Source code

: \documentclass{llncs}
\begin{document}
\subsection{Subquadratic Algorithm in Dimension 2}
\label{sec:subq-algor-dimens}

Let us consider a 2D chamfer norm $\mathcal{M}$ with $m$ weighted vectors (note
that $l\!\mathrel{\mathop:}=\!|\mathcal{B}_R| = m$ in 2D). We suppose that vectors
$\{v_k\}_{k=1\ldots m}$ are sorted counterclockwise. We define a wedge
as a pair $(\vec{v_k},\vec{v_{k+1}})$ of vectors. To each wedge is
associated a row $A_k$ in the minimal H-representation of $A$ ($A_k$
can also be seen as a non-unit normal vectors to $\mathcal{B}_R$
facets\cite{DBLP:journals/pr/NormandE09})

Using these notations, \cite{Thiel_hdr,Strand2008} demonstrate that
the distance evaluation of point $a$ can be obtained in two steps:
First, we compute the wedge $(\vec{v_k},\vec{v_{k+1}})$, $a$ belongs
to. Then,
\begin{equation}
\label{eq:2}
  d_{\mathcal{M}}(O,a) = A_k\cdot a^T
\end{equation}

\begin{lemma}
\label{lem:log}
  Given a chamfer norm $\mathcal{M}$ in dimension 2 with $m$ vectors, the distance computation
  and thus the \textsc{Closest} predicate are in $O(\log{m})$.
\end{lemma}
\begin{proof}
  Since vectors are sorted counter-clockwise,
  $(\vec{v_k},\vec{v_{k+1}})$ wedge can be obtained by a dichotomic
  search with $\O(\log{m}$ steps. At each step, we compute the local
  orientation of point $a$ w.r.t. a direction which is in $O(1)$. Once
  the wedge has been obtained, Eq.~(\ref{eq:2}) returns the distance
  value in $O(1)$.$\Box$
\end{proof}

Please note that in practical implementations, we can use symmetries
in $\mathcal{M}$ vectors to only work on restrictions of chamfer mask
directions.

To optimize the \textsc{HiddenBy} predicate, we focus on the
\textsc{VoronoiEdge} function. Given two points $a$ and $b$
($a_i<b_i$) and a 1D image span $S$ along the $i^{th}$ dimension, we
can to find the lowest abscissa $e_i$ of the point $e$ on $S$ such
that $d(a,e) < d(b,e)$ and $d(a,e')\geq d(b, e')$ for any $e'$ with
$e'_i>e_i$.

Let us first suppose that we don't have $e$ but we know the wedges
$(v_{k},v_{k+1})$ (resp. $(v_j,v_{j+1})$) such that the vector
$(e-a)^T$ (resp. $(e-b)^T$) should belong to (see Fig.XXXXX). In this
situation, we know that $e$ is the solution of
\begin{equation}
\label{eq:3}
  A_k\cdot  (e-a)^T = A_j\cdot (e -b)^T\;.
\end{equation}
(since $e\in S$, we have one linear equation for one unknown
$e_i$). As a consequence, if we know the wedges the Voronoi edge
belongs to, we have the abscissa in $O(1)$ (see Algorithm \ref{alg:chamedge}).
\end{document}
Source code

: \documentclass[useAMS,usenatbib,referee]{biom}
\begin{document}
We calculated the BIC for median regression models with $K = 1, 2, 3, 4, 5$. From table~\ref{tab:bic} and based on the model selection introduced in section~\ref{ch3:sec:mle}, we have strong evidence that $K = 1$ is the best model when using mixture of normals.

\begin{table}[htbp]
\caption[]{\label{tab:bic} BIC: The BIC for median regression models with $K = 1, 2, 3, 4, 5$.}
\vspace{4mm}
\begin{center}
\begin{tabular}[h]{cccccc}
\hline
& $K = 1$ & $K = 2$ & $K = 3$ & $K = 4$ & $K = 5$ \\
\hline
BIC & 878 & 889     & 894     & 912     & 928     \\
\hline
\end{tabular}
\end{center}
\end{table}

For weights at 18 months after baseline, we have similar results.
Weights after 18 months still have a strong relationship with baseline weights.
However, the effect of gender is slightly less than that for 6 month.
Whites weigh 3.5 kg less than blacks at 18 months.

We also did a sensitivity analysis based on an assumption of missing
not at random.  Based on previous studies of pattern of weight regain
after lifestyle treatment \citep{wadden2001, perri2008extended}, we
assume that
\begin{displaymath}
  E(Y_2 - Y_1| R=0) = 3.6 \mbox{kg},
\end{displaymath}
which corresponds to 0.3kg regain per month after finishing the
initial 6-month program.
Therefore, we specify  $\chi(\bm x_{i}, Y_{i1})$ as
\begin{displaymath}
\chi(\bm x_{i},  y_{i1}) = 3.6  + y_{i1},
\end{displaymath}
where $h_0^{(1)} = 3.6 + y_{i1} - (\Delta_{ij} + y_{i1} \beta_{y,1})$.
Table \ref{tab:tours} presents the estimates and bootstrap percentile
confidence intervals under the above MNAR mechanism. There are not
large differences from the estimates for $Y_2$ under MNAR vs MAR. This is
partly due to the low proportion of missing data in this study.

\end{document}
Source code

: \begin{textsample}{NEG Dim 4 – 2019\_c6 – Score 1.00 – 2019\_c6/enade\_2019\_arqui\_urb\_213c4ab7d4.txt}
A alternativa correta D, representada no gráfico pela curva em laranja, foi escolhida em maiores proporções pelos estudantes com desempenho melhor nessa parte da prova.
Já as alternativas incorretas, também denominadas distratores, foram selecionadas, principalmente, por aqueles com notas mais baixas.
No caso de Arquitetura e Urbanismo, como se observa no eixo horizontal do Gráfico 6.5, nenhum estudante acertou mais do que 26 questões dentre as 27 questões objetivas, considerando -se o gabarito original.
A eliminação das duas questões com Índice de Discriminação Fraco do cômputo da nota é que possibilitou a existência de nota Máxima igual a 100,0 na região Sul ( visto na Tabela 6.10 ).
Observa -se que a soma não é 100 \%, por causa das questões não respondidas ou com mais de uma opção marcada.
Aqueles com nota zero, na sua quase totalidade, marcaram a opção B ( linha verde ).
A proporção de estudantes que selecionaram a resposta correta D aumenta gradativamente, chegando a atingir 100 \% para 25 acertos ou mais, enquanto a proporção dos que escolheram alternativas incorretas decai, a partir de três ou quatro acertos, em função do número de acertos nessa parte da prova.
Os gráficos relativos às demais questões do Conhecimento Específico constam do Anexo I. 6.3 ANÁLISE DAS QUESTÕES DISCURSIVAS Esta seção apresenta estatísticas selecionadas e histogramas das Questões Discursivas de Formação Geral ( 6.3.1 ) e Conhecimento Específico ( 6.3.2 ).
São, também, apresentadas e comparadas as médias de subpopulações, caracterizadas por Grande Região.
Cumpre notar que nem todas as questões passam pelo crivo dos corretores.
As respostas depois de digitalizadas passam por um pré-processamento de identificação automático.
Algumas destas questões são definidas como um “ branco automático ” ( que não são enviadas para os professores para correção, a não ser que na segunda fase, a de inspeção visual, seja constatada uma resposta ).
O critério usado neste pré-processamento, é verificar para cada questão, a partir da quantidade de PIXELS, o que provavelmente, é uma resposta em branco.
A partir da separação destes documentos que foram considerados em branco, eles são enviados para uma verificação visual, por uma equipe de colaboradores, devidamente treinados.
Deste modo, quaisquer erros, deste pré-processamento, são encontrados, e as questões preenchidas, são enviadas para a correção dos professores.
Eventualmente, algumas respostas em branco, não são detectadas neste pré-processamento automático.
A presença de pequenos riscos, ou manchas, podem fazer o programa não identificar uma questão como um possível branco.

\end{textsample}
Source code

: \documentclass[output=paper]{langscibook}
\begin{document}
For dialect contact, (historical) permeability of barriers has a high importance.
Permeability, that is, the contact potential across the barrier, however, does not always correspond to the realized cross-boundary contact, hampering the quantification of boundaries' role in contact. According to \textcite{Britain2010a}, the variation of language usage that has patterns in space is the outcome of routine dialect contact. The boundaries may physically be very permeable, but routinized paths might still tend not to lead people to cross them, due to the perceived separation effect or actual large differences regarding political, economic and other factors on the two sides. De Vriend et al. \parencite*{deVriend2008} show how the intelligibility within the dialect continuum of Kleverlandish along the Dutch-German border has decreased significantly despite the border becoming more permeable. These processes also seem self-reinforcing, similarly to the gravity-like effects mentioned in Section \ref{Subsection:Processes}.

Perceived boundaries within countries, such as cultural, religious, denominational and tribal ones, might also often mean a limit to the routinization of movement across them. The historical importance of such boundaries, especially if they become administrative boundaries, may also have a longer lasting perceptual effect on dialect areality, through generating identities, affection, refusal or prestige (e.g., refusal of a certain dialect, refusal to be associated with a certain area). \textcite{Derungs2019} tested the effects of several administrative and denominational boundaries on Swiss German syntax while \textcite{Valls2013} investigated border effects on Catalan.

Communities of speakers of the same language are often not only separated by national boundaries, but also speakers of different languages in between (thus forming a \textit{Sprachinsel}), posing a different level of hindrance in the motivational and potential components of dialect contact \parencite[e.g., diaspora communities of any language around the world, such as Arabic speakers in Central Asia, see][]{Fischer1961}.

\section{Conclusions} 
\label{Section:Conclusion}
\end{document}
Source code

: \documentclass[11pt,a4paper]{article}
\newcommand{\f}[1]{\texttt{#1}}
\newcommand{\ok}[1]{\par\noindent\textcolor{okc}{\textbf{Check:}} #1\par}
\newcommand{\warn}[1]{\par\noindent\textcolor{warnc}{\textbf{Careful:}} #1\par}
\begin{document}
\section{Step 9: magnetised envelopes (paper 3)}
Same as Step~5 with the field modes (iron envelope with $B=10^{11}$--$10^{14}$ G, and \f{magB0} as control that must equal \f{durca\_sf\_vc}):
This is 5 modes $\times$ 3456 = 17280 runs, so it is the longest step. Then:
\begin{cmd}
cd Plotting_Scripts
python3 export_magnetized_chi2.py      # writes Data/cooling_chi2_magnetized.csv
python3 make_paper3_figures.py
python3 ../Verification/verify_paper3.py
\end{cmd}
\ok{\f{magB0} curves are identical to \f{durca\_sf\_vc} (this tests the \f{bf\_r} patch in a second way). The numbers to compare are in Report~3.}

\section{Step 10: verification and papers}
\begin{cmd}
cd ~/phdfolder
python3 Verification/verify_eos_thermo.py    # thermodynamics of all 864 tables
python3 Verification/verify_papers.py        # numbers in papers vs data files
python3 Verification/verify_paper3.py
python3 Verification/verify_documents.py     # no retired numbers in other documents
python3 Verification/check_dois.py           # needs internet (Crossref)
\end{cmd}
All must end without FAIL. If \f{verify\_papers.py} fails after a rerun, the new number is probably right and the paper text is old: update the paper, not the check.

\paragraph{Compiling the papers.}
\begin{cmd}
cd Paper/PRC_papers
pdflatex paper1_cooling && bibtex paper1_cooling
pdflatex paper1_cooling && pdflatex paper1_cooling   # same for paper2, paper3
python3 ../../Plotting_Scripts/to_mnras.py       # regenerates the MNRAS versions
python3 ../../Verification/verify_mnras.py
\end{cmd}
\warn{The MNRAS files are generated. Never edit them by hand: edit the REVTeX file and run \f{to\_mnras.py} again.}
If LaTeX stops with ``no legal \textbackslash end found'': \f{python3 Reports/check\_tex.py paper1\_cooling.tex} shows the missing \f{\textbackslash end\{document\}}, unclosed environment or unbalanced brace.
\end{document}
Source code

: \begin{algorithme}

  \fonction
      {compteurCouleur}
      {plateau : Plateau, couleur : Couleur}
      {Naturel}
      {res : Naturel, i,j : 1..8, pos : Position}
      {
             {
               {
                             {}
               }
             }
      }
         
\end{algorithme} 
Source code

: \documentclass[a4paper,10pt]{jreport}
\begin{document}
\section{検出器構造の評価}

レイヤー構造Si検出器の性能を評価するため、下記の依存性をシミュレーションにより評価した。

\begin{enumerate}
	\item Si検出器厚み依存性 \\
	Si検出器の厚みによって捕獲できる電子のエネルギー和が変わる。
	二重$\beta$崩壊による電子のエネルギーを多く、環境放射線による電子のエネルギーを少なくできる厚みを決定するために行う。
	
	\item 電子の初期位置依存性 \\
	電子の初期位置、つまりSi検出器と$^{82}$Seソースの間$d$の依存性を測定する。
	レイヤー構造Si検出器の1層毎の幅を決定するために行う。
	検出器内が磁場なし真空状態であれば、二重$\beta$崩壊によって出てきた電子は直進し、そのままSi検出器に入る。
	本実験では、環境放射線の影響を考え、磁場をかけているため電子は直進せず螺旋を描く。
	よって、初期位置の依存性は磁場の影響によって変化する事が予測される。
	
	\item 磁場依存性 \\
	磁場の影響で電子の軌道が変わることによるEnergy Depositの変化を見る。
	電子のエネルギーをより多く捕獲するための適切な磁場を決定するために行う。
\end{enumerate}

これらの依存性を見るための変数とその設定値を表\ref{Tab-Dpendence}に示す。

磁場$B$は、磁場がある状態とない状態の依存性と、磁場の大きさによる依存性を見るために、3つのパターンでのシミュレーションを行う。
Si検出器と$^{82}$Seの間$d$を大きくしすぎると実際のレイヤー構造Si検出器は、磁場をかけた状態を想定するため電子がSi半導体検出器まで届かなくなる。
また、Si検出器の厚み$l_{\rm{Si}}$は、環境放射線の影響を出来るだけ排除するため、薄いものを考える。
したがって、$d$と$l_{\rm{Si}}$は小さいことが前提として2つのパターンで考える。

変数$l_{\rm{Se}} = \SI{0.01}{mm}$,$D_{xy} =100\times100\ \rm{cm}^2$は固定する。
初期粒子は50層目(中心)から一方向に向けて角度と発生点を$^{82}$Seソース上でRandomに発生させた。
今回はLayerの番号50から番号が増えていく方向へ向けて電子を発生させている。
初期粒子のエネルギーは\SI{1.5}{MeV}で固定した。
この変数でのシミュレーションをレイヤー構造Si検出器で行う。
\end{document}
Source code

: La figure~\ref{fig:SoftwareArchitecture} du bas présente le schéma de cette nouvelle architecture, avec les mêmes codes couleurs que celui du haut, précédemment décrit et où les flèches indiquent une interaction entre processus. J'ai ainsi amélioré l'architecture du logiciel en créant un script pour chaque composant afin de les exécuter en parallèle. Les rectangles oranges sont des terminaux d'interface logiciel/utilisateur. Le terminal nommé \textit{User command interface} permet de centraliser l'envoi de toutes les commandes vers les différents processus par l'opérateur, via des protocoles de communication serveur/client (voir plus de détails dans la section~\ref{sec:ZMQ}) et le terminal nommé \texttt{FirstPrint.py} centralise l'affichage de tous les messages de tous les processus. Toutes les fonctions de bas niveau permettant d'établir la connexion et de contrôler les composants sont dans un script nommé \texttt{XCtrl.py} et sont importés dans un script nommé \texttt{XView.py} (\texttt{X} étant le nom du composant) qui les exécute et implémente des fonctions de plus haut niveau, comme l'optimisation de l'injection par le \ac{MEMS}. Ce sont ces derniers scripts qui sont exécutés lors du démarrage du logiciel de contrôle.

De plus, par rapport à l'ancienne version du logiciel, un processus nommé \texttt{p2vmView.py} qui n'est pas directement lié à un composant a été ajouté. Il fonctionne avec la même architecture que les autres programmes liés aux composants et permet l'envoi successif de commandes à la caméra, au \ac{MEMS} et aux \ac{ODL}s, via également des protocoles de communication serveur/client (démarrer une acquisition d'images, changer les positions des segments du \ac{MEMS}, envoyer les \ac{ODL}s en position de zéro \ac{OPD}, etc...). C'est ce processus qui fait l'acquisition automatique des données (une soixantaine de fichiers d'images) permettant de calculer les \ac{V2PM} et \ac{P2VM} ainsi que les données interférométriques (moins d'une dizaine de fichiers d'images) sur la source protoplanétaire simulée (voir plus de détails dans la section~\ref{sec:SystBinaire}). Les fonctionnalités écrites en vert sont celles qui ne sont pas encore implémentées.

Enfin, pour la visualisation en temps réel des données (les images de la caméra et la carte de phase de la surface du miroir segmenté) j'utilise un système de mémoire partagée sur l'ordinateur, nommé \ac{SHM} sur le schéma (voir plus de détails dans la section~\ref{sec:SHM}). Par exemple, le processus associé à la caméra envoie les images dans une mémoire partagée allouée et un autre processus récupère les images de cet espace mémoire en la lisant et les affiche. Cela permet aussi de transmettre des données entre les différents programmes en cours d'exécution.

--

* **WORK INSTRUCTIONS**
Beginning with the line above that contains "directions.", copy each line exactly up to and including the line that contains "BIC: The BIC", and go no further.

* **SOLUTION FOR THIS PROBLEM**
directions.

To optimize the \textsc{HiddenBy} predicate, we focus on the
\textsc{VoronoiEdge} function. Given two points $a$ and $b$
($a_i<b_i$) and a 1D image span $S$ along the $i^{th}$ dimension, we
can to find the lowest abscissa $e_i$ of the point $e$ on $S$ such
that $d(a,e) < d(b,e)$ and $d(a,e')\geq d(b, e')$ for any $e'$ with
$e'_i>e_i$.

Let us first suppose that we don't have $e$ but we know the wedges
$(v_{k},v_{k+1})$ (resp. $(v_j,v_{j+1})$) such that the vector
$(e-a)^T$ (resp. $(e-b)^T$) should belong to (see Fig.XXXXX). In this
situation, we know that $e$ is the solution of
\begin{equation}
\label{eq:3}
  A_k\cdot  (e-a)^T = A_j\cdot (e -b)^T\;.
\end{equation}
(since $e\in S$, we have one linear equation for one unknown
$e_i$). As a consequence, if we know the wedges the Voronoi edge
belongs to, we have the abscissa in $O(1)$ (see Algorithm \ref{alg:chamedge}).
\end{document}
Source code

: \documentclass[useAMS,usenatbib,referee]{biom}
\begin{document}
We calculated the BIC for median regression models with $K = 1, 2, 3, 4, 5$. From table~\ref{tab:bic} and based on the model selection introduced in section~\ref{ch3:sec:mle}, we have strong evidence that $K = 1$ is the best model when using mixture of normals.

\begin{table}[htbp]
\caption[]{\label{tab:bic} BIC: The BIC for median regression models with $K = 1, 2, 3, 4, 5$.}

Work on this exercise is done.